Learning without a Master

How the absence of a guide opened a unique path for me with the kora

KORA

Jérôme De Cuyper

10/10/20252 min read

A kora with sheet music
A kora with sheet music

I discovered the kora almost by accident, thanks to a Senegalese friend I met again in France. He gave me the chance to start on a traditional 21-string model, with wooden tuning keys. The first time I touched the instrument, something awakened in me: a fascination, a call.

At first, I fumbled. I learned by copying, or with the help of a small software called Jaliya, which offered a few tablatures. I played “Jarabi” by Toumani Diabaté, the essential piece that almost every beginner kora player goes through.
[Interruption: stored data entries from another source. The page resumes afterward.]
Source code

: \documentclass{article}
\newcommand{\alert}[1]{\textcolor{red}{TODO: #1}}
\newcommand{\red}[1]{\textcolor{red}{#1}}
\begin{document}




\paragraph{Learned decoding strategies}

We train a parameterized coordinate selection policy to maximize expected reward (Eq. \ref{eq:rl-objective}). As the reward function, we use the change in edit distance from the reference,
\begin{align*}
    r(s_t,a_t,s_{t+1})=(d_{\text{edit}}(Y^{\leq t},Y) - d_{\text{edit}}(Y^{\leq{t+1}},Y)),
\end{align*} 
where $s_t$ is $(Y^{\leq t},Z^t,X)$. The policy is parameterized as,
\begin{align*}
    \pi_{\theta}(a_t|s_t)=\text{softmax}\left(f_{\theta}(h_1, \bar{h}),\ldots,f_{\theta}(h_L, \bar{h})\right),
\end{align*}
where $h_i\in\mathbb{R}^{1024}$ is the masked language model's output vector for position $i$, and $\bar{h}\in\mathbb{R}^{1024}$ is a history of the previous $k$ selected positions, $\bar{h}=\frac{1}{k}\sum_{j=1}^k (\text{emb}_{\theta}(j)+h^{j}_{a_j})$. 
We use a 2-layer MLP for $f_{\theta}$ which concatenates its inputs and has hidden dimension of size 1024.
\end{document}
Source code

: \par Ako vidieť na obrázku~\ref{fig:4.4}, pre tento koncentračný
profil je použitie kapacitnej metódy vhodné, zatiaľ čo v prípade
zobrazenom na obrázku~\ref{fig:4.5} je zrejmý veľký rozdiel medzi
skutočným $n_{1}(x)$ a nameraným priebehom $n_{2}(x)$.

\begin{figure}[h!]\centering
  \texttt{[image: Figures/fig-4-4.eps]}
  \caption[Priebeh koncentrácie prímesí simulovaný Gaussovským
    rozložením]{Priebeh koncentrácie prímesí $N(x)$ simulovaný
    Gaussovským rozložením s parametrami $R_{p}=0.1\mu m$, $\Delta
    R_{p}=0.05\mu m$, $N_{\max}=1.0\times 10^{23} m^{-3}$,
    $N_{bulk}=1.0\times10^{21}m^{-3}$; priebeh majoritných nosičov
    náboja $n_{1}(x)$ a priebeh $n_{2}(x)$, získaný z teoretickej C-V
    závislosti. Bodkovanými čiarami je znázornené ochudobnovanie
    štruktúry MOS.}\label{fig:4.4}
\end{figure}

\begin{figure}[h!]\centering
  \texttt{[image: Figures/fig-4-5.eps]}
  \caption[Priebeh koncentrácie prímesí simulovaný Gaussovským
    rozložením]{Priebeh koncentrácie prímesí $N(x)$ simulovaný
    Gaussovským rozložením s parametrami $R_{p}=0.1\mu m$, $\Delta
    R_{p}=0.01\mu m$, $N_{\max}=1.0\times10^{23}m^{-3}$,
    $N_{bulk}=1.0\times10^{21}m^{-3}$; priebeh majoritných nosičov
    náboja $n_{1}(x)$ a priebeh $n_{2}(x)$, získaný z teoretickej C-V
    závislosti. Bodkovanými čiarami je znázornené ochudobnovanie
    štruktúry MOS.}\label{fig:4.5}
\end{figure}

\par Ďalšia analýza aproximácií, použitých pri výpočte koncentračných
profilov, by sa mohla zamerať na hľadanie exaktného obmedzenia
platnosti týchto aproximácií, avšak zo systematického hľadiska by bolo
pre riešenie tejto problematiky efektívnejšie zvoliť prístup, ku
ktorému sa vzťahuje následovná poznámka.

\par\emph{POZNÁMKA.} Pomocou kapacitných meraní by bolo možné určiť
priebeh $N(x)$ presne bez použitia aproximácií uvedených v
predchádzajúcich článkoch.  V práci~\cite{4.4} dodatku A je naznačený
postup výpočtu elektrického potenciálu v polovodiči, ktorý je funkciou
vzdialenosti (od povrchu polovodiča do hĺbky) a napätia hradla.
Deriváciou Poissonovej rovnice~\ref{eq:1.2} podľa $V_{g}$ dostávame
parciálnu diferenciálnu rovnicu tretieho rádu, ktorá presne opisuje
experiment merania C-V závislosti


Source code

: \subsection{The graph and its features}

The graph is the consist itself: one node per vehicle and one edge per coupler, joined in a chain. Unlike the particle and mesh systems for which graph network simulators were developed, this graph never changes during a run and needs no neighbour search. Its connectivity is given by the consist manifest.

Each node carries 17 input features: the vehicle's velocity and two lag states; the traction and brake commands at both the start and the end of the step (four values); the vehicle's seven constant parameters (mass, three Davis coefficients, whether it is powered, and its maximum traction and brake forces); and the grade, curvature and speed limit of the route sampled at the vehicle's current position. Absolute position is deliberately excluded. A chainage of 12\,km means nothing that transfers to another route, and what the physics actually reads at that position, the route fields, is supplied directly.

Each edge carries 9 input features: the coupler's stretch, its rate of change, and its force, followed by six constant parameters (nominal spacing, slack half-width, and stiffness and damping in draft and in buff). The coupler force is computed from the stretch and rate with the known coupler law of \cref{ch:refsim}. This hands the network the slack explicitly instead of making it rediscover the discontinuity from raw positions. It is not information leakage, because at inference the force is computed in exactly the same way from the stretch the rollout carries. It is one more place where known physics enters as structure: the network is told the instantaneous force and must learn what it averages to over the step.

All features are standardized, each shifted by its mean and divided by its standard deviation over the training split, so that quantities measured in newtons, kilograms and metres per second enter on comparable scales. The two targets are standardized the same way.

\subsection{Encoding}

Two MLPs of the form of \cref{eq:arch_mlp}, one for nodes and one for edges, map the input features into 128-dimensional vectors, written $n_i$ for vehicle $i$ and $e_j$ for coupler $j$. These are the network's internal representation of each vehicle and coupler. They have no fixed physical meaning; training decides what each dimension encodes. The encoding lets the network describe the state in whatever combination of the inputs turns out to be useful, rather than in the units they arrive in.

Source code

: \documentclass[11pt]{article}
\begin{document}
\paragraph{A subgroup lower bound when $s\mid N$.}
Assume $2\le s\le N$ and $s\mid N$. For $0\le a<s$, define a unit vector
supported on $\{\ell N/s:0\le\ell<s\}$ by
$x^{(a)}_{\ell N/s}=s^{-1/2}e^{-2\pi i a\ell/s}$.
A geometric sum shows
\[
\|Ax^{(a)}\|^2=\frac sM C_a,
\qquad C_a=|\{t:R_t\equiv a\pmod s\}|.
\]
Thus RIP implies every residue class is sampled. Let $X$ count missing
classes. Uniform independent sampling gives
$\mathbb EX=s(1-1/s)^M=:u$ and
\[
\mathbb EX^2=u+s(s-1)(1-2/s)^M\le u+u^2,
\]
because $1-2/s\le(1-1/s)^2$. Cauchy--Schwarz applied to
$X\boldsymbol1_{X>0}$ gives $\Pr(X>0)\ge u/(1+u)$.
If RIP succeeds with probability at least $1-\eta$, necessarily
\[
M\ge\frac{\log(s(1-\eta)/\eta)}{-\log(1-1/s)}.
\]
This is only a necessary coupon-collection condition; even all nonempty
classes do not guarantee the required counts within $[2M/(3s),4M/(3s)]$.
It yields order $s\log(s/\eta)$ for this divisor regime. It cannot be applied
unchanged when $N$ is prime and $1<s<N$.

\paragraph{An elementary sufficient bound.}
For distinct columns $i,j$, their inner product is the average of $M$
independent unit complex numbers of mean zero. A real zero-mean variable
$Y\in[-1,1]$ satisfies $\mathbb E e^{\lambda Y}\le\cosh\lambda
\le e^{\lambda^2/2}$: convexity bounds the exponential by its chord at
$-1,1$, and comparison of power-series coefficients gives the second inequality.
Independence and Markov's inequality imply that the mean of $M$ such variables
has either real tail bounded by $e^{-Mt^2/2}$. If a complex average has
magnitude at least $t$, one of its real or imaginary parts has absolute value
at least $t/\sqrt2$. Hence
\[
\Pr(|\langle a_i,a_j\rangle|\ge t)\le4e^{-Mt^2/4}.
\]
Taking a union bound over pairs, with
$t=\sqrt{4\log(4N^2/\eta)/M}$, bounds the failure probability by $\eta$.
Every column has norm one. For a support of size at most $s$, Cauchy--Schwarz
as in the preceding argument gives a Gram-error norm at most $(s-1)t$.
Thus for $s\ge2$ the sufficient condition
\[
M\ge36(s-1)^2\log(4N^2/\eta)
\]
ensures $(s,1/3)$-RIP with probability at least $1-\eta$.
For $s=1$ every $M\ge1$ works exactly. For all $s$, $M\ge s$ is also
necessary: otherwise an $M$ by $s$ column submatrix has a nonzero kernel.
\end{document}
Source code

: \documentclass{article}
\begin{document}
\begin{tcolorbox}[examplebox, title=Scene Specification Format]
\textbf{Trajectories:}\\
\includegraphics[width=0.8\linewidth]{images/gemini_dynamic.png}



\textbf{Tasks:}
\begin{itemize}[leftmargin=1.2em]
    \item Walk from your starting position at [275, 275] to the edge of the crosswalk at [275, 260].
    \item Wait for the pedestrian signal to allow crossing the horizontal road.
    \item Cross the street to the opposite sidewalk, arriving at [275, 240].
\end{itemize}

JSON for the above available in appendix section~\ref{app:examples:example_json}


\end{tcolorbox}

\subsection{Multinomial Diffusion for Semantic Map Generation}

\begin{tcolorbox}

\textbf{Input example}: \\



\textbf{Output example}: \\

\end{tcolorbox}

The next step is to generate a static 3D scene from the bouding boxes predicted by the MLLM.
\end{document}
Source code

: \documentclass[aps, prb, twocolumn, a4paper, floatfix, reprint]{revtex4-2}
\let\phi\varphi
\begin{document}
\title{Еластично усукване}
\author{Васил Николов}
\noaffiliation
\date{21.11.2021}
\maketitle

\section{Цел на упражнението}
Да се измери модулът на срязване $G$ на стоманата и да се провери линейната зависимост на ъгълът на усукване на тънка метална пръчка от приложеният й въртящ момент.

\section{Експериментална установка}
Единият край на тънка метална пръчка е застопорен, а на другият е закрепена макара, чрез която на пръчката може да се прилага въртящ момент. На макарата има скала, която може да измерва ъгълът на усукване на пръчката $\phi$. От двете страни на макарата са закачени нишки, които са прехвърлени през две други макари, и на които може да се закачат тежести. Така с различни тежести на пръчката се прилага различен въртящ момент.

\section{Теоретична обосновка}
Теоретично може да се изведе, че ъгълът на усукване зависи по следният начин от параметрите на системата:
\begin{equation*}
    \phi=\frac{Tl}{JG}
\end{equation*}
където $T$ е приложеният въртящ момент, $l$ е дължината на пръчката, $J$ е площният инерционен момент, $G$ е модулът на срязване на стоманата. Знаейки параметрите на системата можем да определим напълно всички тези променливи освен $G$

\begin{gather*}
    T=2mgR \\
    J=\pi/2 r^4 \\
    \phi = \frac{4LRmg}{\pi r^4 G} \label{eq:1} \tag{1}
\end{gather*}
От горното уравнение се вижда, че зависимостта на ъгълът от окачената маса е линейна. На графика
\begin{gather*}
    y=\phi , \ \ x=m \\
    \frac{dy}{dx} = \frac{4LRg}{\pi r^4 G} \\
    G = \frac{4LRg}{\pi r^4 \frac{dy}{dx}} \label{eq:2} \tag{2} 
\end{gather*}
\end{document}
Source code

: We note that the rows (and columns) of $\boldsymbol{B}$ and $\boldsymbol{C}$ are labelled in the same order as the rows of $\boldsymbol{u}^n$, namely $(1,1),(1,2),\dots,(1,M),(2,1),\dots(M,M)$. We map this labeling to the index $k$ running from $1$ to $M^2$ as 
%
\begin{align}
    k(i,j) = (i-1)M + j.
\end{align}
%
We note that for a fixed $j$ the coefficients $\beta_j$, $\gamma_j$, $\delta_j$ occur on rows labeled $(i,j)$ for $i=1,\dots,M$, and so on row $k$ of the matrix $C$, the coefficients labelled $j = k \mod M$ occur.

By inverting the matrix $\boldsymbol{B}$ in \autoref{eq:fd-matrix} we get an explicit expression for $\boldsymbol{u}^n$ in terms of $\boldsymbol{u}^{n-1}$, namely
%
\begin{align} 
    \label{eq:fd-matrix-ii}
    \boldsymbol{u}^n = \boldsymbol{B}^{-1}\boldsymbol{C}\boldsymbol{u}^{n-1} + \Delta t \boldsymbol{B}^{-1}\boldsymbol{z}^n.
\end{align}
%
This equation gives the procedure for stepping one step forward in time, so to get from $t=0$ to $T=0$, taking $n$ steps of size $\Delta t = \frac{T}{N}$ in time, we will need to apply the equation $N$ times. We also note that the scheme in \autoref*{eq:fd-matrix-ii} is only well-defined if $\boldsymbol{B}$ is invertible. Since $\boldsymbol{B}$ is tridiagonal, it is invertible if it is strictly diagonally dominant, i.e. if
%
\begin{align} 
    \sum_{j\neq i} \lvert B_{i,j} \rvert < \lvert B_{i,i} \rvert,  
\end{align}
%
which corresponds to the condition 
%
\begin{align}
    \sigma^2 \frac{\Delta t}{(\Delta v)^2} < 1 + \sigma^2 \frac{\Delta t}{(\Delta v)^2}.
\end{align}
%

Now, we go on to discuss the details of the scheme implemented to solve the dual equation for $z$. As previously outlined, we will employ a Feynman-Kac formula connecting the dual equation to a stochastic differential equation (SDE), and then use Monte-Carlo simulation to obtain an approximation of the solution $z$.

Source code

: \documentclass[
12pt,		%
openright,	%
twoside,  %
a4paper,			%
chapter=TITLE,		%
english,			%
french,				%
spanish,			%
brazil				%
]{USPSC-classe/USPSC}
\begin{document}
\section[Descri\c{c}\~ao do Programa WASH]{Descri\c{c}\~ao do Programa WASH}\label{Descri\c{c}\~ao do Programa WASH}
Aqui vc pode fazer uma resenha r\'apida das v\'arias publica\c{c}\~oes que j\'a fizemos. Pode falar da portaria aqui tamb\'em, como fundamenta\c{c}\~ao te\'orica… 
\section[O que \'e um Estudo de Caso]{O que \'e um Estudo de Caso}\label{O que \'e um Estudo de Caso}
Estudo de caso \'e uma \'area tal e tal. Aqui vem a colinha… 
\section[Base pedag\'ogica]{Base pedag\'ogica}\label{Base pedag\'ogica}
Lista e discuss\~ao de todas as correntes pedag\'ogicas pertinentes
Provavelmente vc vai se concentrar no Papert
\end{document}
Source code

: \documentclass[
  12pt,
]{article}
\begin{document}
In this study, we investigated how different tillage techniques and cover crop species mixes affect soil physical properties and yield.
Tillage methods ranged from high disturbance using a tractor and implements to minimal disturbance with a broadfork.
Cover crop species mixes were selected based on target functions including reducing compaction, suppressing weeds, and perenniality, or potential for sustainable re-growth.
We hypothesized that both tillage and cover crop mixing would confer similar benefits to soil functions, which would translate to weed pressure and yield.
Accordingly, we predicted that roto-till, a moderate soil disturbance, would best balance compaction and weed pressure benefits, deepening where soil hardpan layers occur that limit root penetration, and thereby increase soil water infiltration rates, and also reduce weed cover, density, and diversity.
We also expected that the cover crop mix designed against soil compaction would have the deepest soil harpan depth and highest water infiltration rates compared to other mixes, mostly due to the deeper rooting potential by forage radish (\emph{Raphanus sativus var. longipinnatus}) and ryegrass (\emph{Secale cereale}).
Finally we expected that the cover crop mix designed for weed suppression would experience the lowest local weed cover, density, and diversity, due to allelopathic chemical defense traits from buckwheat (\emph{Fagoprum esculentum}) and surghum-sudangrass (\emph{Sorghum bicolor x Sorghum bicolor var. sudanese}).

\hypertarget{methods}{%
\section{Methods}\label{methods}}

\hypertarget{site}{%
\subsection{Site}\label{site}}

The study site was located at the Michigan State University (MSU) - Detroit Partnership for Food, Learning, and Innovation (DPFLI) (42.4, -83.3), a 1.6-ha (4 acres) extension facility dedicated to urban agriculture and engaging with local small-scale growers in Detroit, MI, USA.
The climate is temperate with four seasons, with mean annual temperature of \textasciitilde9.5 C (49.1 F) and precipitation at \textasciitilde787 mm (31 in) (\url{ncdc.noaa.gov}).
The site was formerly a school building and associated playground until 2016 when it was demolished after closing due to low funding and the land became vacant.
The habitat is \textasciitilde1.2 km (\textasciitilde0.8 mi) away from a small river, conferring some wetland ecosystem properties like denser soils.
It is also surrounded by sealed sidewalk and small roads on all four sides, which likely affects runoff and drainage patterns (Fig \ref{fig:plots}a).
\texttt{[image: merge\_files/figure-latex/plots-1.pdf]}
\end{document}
But soon, frustration grew: I felt the kora had so much more to offer, and I was thirsty to discover its secrets.

Like many, I would have liked to have a master. Someone to open the doors to the repertoire, to transmit the subtle gestures and nuances. But I couldn’t afford it. I felt that lack deeply: like being alone in front of an immense ocean, with a fragile boat and no compass.

Rather than giving up, I chose to turn this solitude into a driving force. I told myself, “If I cannot enter this tradition through the main door, perhaps it’s because I must forge my own path. After all, I wasn’t born a griot; my white skin places me outside this heritage… maybe that’s exactly where my difference lies, and what I have to express.”

I then turned toward new horizons: Western music, tunes from the diatonic accordion, and my own compositions. I also built my first 32-string kora to expand my sonic possibilities. From that period emerged my first album, La valse de ma kora — a kind of travel diary in which I was slowly discovering my own path.

Gradually, I learned to make these two worlds converse: to keep the essence of traditional playing while opening it to my own way of thinking about music. To invent a hybrid language, one deeply my own.

Looking back now, I realize that not having a master was a true opportunity. Lack, after all, always fuels creativity. With no model to follow, I had to invent my own path. And this style, which is mine, makes no claim to belong to a tradition I didn’t grow up in; it simply seeks to engage in dialogue with it.